* To do
Search through the entries for the word "than" and copy every line that has it.

(Saved entries)
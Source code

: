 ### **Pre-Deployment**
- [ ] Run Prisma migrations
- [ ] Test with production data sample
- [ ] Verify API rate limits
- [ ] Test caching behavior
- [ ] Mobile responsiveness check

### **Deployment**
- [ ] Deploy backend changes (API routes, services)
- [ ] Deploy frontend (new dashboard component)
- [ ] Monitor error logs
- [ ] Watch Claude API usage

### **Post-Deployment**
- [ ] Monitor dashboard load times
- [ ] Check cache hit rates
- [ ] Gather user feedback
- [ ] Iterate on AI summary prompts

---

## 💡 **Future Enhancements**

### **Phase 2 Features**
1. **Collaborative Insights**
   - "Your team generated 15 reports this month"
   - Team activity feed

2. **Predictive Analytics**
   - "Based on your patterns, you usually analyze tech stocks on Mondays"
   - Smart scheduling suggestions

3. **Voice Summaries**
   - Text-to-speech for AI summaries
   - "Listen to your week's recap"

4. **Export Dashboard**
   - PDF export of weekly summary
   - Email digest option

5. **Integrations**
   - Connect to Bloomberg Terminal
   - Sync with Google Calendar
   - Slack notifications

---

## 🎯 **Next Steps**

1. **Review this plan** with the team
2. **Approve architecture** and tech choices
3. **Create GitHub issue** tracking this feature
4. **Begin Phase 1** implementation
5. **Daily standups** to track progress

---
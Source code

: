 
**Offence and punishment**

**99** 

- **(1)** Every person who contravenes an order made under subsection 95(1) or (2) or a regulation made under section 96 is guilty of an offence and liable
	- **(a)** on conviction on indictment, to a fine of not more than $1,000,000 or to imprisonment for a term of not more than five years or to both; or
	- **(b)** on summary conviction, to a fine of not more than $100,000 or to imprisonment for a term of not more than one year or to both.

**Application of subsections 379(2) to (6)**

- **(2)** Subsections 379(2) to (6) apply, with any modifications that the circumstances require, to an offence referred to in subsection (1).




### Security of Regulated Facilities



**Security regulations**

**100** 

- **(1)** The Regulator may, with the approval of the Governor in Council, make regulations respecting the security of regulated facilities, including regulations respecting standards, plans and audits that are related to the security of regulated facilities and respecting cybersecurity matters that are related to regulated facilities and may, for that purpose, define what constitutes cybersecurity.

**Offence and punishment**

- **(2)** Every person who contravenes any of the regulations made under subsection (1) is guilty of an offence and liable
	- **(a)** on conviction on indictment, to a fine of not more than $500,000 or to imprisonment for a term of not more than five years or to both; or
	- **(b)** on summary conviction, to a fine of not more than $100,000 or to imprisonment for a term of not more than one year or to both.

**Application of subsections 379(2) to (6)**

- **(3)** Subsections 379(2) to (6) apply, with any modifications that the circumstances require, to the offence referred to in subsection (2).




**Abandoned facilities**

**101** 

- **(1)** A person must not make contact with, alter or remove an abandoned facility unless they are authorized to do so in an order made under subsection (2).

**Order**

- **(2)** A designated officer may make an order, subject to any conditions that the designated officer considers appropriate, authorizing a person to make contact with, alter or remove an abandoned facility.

* Written solution
	- **(a)** on conviction on indictment, to a fine of not more than $1,000,000 or to imprisonment for a term of not more than five years or to both; or
	- **(b)** on summary conviction, to a fine of not more than $100,000 or to imprisonment for a term of not more than one year or to both.
	- **(a)** on conviction on indictment, to a fine of not more than $500,000 or to imprisonment for a term of not more than five years or to both; or
	- **(b)** on summary conviction, to a fine of not more than $100,000 or to imprisonment for a term of not more than one year or to both.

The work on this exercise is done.